First things first...I have the Larry Willis die....excellent tool. But, I only use it when I NEED to.
Second....What you need to know about FL sizing is this...as you run the brass into the die...to where it starts to squeeze the brass, but not yet bump the sholder...the brass GROWS in length a little. If you never get the sholder to the bump stage in the sizing process, you will have brass that is tight. Most of the problems I see stems from not getting to the sholder bump part of the prcess ... even with the die turned all the way down to the shellholder.

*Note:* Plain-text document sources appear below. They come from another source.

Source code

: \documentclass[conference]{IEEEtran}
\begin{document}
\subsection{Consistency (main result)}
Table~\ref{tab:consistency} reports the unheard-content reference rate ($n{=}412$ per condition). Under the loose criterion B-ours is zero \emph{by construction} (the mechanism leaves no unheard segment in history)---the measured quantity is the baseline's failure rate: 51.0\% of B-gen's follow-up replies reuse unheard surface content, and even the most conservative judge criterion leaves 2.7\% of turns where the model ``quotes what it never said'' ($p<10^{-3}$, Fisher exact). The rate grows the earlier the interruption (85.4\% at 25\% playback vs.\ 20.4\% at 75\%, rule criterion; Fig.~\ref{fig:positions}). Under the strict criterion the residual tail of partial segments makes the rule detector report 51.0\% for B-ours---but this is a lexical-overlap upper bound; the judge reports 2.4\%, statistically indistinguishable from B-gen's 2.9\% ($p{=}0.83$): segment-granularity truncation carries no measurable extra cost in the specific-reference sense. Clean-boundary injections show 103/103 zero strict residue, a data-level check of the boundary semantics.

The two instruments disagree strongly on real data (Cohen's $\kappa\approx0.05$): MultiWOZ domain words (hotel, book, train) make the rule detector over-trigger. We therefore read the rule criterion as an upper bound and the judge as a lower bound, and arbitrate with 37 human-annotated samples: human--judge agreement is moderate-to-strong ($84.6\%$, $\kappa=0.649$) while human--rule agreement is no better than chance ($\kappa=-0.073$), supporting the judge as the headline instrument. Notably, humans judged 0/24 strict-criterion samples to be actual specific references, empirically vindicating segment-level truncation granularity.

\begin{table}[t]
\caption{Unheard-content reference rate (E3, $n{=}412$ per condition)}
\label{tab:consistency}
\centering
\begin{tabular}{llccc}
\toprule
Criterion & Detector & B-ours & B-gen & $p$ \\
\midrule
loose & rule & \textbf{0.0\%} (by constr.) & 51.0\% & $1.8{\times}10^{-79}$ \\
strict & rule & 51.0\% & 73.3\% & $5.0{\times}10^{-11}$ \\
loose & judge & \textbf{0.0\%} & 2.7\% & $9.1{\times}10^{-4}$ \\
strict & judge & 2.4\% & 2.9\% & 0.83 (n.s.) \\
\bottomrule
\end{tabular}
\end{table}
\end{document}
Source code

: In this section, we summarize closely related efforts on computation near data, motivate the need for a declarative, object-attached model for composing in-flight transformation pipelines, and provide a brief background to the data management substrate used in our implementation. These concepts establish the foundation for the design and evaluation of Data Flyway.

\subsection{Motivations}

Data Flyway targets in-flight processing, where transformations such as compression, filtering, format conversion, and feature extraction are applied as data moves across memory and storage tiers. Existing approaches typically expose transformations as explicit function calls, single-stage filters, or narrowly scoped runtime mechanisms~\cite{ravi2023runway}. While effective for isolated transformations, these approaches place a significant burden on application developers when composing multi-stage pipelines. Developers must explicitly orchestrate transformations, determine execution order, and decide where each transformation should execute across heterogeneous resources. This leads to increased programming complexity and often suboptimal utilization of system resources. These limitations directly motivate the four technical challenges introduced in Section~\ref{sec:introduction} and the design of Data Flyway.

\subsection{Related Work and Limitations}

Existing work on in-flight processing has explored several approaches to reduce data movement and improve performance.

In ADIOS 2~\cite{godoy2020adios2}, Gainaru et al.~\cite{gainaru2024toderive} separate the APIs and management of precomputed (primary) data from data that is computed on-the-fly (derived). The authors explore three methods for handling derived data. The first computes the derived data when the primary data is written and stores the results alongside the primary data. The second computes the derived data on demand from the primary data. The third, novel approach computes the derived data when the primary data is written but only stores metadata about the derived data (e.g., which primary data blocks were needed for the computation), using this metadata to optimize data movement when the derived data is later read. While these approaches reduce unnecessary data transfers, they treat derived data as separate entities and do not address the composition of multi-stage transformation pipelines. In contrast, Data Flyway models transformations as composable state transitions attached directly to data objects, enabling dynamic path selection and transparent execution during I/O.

My process. First, dissasemble your bolt and insert the bare bolt back into your gun. Now, when you push your bolt ahead, it will litteraly fall closed with gravity when empty. Now you can feel the contact between boltface and the brass.
Next, grab a bunch of fired casses, back your die out about a turn and run one lubed case through the die. Clean it up, and insert it into the gun. If the bolt won't close, or is stiff, set that brass aside, grab another piece, lube it up, turn the die in a 1/4 turn and size another case. Clean and run it into your chamber. Repeat untill the bolt will litterally fall 1/2 way down, and you need to just lightly touch the bolt to close it. Perfect. Never use the same piece of brass twice...start with a fresh piece of brass.
Now, if your brass is still to long after you have bottomed out the die on the shellholder, then you need to take your die to a machine shop, have them turn .020 off of the die, which should allow you to get to the "sholder bump" part of the process. It,s a 5 min job. Or they can take some off of your shell holder. Either way is fine. I have seen this problem a bunch, and it is a simple fix.
Now, repete the process!!
When you find that perfect setting, lock that die tight and never change it...it will be perfect for that barrel forever. I have more than one gun or barrel in the same caliber, I simply buy another die for that gun (uless it was chambered with the same die by a top smith).
You can always check your work with some scotch tape...just put one layer on the brass where the brass contacts the bolt face...trim it real good and insert the brass.....you should feel a noticeable difference in what it takes to close the bolt. Scotch tape is about .001 - .0015 inches thick.
You are now headspacing off of the sholder, not the belt.